Photo by Síle Moloney
Following the longest nurses strike in New York City history, which lasted 5 weeks over January and February this year, the New York State Nurses Association (NYSNA) said they are pursing arbitration with the management of Montefiore Health System following allegations of intimidation against some Montefiore nurses since their return to work on Feb. 14, after a deal was struck between the parties ending the strike.
According to NYSNA, the arbitration also relates to allegations that hospital management allegedly delayed the return-to-work date of some of the Montefiore nurses beyond Saturday, Feb. 14, after the strike ended, and alleged that this sabotaged their work schedules so that the impacted nurses couldn’t return to work when they wanted to.
NYSNA said a hearing with an independent arbitrator was due to be held March 2 on the matter. In the meantime, Norwood News reached out to Montefiore for comment. We were informed by a Montefiore spokesperson that no hearing took place, they had no information on any future scheduled hearing, and the hospital had no further comment.
At the end of the strike in mid-February, NYSNA members celebrated a deal which they said maintained enforceable safe staffing standards and increased the number of nurses to improve patient care, protected the health benefits that they alleged hospitals threatened to drastically cut, protected nurses from workplace violence, and protected immigrant and trans patients and nurses.
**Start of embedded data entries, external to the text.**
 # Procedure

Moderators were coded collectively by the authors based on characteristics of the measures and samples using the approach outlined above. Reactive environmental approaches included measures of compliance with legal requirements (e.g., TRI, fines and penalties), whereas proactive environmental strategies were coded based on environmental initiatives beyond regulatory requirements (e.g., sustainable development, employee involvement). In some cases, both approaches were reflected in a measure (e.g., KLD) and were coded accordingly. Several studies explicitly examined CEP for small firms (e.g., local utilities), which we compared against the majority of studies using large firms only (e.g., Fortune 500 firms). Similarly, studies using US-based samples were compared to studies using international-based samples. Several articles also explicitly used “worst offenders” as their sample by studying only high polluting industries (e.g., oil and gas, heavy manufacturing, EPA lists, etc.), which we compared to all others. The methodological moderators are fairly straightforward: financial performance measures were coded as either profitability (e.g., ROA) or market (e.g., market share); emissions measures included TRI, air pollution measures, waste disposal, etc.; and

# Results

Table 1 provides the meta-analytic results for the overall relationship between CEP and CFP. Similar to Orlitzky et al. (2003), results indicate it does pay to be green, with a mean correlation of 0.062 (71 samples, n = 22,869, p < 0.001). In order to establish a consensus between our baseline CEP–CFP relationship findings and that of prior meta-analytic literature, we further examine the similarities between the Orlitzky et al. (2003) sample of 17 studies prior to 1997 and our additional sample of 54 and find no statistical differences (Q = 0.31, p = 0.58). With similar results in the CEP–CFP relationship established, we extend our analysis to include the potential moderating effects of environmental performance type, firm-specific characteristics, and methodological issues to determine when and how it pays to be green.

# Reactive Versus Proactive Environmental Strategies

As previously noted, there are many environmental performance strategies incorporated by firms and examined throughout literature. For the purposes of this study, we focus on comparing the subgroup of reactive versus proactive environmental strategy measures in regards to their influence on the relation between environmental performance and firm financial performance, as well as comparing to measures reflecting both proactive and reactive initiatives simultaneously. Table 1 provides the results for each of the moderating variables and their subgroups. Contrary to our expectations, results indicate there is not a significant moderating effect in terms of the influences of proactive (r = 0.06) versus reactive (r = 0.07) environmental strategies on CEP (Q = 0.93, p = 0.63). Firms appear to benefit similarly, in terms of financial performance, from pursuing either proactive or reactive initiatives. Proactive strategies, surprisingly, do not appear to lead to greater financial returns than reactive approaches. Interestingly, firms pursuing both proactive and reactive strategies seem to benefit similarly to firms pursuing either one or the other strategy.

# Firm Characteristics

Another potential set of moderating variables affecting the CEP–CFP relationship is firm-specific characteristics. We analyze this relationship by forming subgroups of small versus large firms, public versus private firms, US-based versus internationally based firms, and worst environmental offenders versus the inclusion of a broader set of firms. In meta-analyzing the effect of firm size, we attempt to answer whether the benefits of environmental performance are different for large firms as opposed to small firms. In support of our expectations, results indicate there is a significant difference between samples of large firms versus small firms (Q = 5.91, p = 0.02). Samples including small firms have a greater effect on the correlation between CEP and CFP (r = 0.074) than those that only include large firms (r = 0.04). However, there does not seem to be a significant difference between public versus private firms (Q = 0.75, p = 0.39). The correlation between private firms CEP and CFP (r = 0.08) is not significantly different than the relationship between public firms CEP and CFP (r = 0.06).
They said it also safeguarded against artificial intelligence in their contracts for the first time, increased salaries by more than 12% over the life of a 3-year contract to recruit and retain nurses for safe patient care, beat back what they alleged were aggressive takeaways on healthcare and safe staffing enforcement, and returned all nurses to work after ratification. Montefiore did not issue any statement following the end of the strike.